The limitations of having us producers double as developers/programmers was made abundantly clear this past Friday. We had a mission due that day, and because of various producers trying to figure out how certain types of software works (Flight Simulator X Software Development Kit (FSX SDK), G-Max, etc.)), and just general lack of training / familiarity with the software, the mission wasn’t completed until 3:30 AM on a Saturday morning, technically mission the deadline but c’est la vie.
This leads to a few concerns on my part, which I’ve always suspected but were more or less verified from this mission 2 debacle experience. The foremost concern is the lack of a full-time, dedicated developer / programmer for this NFA project. Standing side-by-side with this concern is the fact that the producer most skilled with these programs is graduating by the end of this week. There is a rumor that Tech Games, who is associated with this project, will offer him a job. When I ask myself what’s best for the project as a whole, I’m hoping the job offered is competitive and that he accepts.
But I digress…
Luckily, we do have a producer with a programming background, so hopefully he can step into that lead designer role. As for the remaining producers excluding myself, I know there have been some interesting difficulties that have emerged with regards to learning FSX SDK. Actually, that would be an understatement. We’re quite a ways beyond our comfort zone.
For myself, I can say that it’s far beyond my skill set to script things. Some people find certain things easier than others: math, music, language, etc. Being the oldest one in the lab, and having worked in life, albeit in different industries from gaming, I’ve grown to be able to give fair assessments of my limitations. Learning Flight Simulator X Software Development Kit (FSX SDK) for myself would be a full-time job that would personally take me at least 3-6 months of consistent effort.
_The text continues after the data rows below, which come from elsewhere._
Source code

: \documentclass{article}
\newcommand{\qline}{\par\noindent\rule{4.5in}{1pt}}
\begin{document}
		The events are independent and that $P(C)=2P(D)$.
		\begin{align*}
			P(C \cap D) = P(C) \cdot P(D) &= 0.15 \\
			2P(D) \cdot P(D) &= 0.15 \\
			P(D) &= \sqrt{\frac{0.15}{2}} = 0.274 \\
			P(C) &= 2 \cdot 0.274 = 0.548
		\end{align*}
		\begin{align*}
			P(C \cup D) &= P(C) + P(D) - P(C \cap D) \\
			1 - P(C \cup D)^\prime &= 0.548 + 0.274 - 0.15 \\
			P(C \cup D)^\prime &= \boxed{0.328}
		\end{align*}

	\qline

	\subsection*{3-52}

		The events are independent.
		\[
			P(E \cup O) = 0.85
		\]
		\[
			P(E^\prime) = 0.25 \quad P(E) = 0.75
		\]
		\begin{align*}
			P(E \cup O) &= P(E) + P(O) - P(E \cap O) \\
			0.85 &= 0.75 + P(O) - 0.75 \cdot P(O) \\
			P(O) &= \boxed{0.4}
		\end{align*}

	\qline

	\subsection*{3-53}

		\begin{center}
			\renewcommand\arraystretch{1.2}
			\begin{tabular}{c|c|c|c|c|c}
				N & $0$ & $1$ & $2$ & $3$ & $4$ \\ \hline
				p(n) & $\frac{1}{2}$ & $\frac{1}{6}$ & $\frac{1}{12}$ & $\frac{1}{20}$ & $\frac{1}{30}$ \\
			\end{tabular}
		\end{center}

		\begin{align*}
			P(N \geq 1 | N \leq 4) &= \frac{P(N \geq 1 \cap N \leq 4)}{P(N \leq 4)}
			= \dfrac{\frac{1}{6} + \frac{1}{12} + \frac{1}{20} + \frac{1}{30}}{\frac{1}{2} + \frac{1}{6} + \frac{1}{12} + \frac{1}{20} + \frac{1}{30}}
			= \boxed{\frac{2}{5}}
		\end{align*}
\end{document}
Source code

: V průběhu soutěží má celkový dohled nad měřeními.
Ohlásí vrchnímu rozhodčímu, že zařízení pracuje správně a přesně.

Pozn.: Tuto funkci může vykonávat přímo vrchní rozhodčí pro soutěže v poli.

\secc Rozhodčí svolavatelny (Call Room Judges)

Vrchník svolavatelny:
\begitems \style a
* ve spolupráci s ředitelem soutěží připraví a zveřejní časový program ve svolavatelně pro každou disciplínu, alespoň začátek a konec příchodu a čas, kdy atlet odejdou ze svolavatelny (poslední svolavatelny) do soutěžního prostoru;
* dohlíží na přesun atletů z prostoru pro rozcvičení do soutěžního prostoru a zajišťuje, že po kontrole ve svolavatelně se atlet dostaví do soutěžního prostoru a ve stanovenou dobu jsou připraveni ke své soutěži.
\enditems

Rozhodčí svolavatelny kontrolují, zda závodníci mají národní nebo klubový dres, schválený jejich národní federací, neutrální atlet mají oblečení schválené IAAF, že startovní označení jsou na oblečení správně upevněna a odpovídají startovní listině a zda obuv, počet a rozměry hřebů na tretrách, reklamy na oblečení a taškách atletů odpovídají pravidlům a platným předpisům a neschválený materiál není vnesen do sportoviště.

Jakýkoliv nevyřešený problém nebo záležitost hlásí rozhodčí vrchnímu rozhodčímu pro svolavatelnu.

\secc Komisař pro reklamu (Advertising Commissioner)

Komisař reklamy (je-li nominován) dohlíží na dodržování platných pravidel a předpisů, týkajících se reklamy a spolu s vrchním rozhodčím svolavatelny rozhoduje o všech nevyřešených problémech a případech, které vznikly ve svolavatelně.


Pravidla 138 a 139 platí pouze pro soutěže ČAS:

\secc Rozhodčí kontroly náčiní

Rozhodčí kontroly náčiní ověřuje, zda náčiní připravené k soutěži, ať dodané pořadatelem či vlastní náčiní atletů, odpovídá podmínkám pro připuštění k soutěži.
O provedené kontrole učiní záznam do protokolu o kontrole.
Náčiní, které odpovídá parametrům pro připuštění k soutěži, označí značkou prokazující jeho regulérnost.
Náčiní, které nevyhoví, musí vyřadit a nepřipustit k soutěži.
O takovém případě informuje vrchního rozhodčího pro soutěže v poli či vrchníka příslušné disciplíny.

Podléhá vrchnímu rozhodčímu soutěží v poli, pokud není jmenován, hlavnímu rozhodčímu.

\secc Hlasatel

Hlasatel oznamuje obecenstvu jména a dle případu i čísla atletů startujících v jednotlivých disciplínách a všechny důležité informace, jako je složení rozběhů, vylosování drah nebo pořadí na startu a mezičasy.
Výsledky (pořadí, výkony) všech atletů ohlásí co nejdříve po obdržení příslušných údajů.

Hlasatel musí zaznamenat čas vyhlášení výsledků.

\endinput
The level I would need to be at to script the missions we’re doing would be two weeks.
With that said, curriculum development for the missions has kept me busy enough that I haven’t had time to attempt to learn FSX SDK anyways. My former teaching background helped me in this regard, though not entirely. I think I talked about it at greater length in part 01, so I’ll refrain from doing so here.
Ultimately, I’m still trying to figure out if not having time to learn FSX SDK is a blessing or a curse for both my sanity and the NFA project as a whole…in the meantime, I better get a head start on the mission 3 curriculum development powerpoint.